In the 21st century, data analytics tools have revolutionized the way sports are coached and played. One tool in particular is used in football at crucial moments in the game. When a team faces a fourth down (the last possession in a series of four possessions, a fairly common occurrence), the coach faces a decision: Run one play to try to gain a certain number of yards, or kick the ball away to the other team. Here’s the interesting part of the decision: If the team “goes for it” and runs the play and they are successful, then they keep possession of the ball and can continue in their quest to score more points. If they are unsuccessful, then they lose possession of the ball, giving the other team an opportunity to score points. If, instead, the team punts, or kicks the ball away, then the other team gets possession of the ball, but in a worse position for them than if the original team goes for it and fails. To analyze this situation, data analysts have generated empirical probabilities for every fourth down situation, and computed the expected value (in terms of points) for each decision. Coaches frequently use those calculations when they decide which option to take!

### People in Mathematics

#### Pierre de Fermat and Blaise Pascal

In 1654, a French writer and amateur mathematician named Antoine Gombaud (who called himself the Chevalier du Mére) reached out to his gambling buddy Blaise Pascal to answer a question that he’d read about called the “problem of points.” The question goes like this: Suppose you’re playing a game that is scored using points, and the first person to earn 5 points is the winner. The game is interrupted with the score 4 points to 2. If the winner stood to win $100, how should the prize money be divided between the players? Certainly the person who is 1 point away from victory should get more, but *how much* more?

We have developed tools in this section to answer this question. At its heart, it’s a question about conditional probabilities and expected value. At the time that Pascal first started thinking about it, though, those ideas hadn’t yet been invented. Pascal reached out to a colleague named Pierre de Fermat, and over the course of a couple of months, their correspondence with each other would eventually solve the problem. In the process, they first described conditional probabilities and expected values!

Apart from their work in probability, these men are famous for other work in mathematics (and, in Pascal’s case, philosophy and physics). Fermat is remembered for his work in geometry and in number theory.
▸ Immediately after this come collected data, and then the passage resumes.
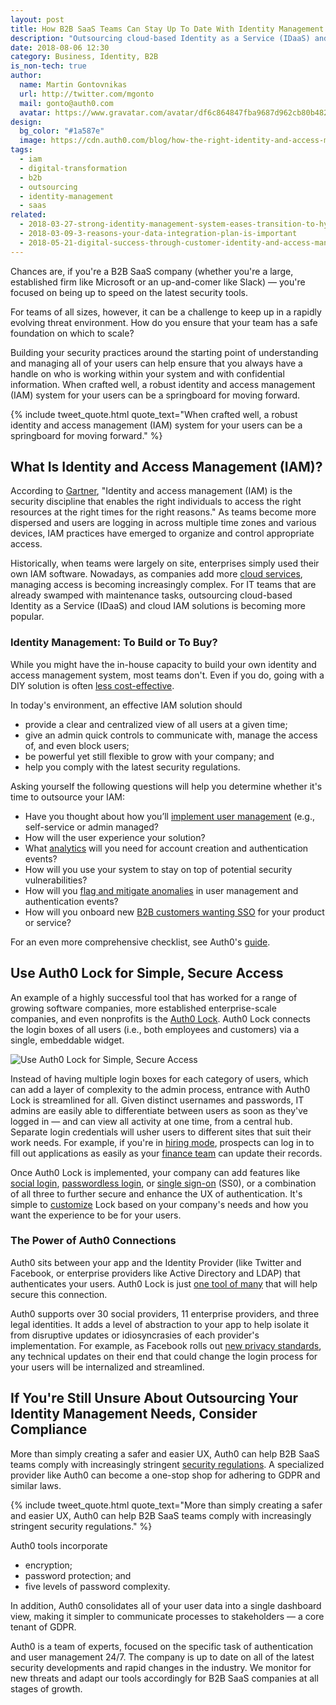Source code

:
 ```yaml
---
layout: post
title: How B2B SaaS Teams Can Stay Up To Date With Identity Management
description: "Outsourcing cloud-based Identity as a Service (IDaaS) and Identity and Access Management (IAM) solutions are increasing in popularity amongst a variety of SaaS startups."
date: 2018-08-06 12:30
category: Business, Identity, B2B
is_non-tech: true
author:
  name: Martin Gontovnikas
  url: http://twitter.com/mgonto
  mail: gonto@auth0.com
  avatar: https://www.gravatar.com/avatar/df6c864847fba9687d962cb80b482764??s=60
design:
  bg_color: "#1a587e"
  image: https://cdn.auth0.com/blog/how-the-right-identity-and-access-management-tools-will-help-insurance-teams-make-the-shift-to-digital/iam-insurance-digital-transformation-logo.png
tags:
  - iam
  - digital-transformation
  - b2b
  - outsourcing
  - identity-management
  - saas
related:
  - 2018-03-27-strong-identity-management-system-eases-transition-to-hybrid-cloud
  - 2018-03-09-3-reasons-your-data-integration-plan-is-important
  - 2018-05-21-digital-success-through-customer-identity-and-access-management
---
```


Chances are, if you're a B2B SaaS company (whether you're a large, established firm like Microsoft or an up-and-comer like Slack) — you're focused on being up to speed on the latest security tools. 

For teams of all sizes, however, it can be a challenge to keep up in a rapidly evolving threat environment. How do you ensure that your team has a safe foundation on which to scale?

Building your security practices around the starting point of understanding and managing all of your users can help ensure that you always have a handle on who is working within your system and with confidential information. When crafted well, a robust identity and access management (IAM) system for your users can be a springboard for moving forward.

{% include tweet_quote.html quote_text="When crafted well, a robust identity and access management (IAM) system for your users can be a springboard for moving forward." %}

## What Is Identity and Access Management (IAM)?

According to [Gartner](http://www.gartner.com/it-glossary/identity-and-access-management-iam/), "Identity and access management (IAM) is the security discipline that enables the right individuals to access the right resources at the right times for the right reasons." As teams become more dispersed and users are logging in across multiple time zones and various devices, IAM practices have emerged to organize and control appropriate access.

Historically, when teams were largely on site, enterprises simply used their own IAM software. Nowadays, as companies add more [cloud services](https://auth0.com/blog/moving-your-app-to-cloud/), managing access is becoming increasingly complex. For IT teams that are already swamped with maintenance tasks, outsourcing cloud-based Identity as a Service (IDaaS) and cloud IAM solutions is becoming more popular.

### Identity Management: To Build or To Buy?

While you might have the in-house capacity to build your own identity and access management system, most teams don't. Even if you do, going with a DIY solution is often [less cost-effective](https://auth0.com/learn/build-or-buy-20-identity-management-questions/).

In today's environment, an effective IAM solution should

* provide a clear and centralized view of all users at a given time;
* give an admin quick controls to communicate with, manage the access of, and even block users;
* be powerful yet still flexible to grow with your company; and
* help you comply with the latest security regulations.

Asking yourself the following questions will help you determine whether it's time to outsource your IAM:

* Have you thought about how you’ll [implement user management](https://auth0.com/docs/api/v2) (e.g., self-service or admin managed? 
* How will the user experience your solution?
* What [analytics](https://auth0.com/learn/powering-user-analytics-identity/) will you need for account creation and authentication events? 
* How will you use your system to stay on top of potential security vulnerabilities? 
* How will you [flag and mitigate anomalies](https://auth0.com/learn/anomaly-detection/) in user management and authentication events?
* How will you onboard new [B2B customers wanting SSO](https://auth0.com/learn/the-b2b-customer-value-journey/) for your product or service? 

For an even more comprehensive checklist, see Auth0's [guide](https://auth0.com/learn/build-or-buy-20-identity-management-questions/).

## Use Auth0 Lock for Simple, Secure Access

An example of a highly successful tool that has worked for a range of growing software companies, more established enterprise-scale companies, and even nonprofits is the [Auth0 Lock](https://auth0.com/blog/auth0-lock-is-here-for-b2b-and-b2c/). Auth0 Lock connects the login boxes of all users (i.e., both employees and customers) via a single, embeddable widget.

![Use Auth0 Lock for Simple, Secure Access](https://cdn.auth0.com/blog/b2b-uptodate/auth0-lock-connections.png)

Instead of having multiple login boxes for each category of users, which can add a layer of complexity to the admin process, entrance with Auth0 Lock is streamlined for all. Given distinct usernames and passwords, IT admins are easily able to differentiate between users as soon as they've logged in — and can view all activity at one time, from a central hub. Separate login credentials will usher users to different sites that suit their work needs. For example, if you're in [hiring mode](https://wizehire.com/), prospects can log in to fill out applications as easily as your [finance team](https://www.teampay.co/blog/finance-goals/) can update their records.

Once Auth0 Lock is implemented, your company can add features like [social login](https://auth0.com/learn/social-login/), [passwordless login](https://auth0.com/passwordless), or [single sign-on](https://auth0.com/single-sign-on) (SS0), or a combination of all three to further secure and enhance the UX of authentication. It's simple to [customize](https://auth0.com/docs/libraries/lock/v9/ui-customization) Lock based on your company's needs and how you want the experience to be for your users. 

### The Power of Auth0 Connections

Auth0 sits between your app and the Identity Provider (like Twitter and Facebook, or enterprise providers like Active Directory and LDAP) that authenticates your users. Auth0 Lock is just [one tool of many](https://auth0.com/b2b-saas) that will help secure this connection. 

Auth0 supports over 30 social providers, 11 enterprise providers, and three legal identities. It adds a level of abstraction to your app to help isolate it from disruptive updates or idiosyncrasies of each provider's implementation. For example, as Facebook rolls out [new privacy standards](https://auth0.com/blog/cambridge-analytica-and-facebook/), any technical updates on their end that could change the login process for your users will be internalized and streamlined.

## If You're Still Unsure About Outsourcing Your Identity Management Needs, Consider Compliance

More than simply creating a safer and easier UX, Auth0 can help B2B SaaS teams comply with increasingly stringent [security regulations](https://auth0.com/security). A specialized provider like Auth0 can become a one-stop shop for adhering to GDPR and similar laws.

{% include tweet_quote.html quote_text="More than simply creating a safer and easier UX, Auth0 can help B2B SaaS teams comply with increasingly stringent security regulations." %}

Auth0 tools incorporate

* encryption;
* password protection; and
* five levels of password complexity.

In addition, Auth0 consolidates all of your user data into a single dashboard view, making it simpler to communicate processes to stakeholders — a core tenant of GDPR. 

Auth0 is a team of experts, focused on the specific task of authentication and user management 24/7. The company is up to date on all of the latest security developments and rapid changes in the industry. We monitor for new threats and adapt our tools accordingly for B2B SaaS companies at all stages of growth.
After his death, the statement of what came to be called “Fermat’s Last Theorem” was discovered scribbled in the margin of a book, with the note that Fermat had discovered a “marvelous proof that this margin is too small to contain.” The theorem says that any equation of the form ${a}^{n}+{b}^{n}={c}^{n}$ has no positive integer solutions if $n\ge 3$. No proof of that theorem was discovered until 1994, when Andrew Wiles used computers and new branches of geometry to finally prove the theorem!

Pascal is remembered for the “arithmetical triangle” that is named for him (though he wasn’t the first person to discover it; see the section on the binomial distribution for more), as well as work in geometry. In physics, Pascal worked on hydrodynamics and air pressure (the SI unit for pressure is named for him), and in philosophy, Pascal advocated for a mathematical approach to philosophical problems.

### Example 7.39

#### Using Expected Values

In the casino game keno, a machine chooses at random 20 numbers between 1 and 80 (inclusive) without replacement. Players try to predict which numbers will be chosen. Players don’t try to guess all 20, though; generally, they’ll try to predict between 1 and 10 of the chosen numbers. The amount won depends on the number of guesses they made and the number of guesses that were correct.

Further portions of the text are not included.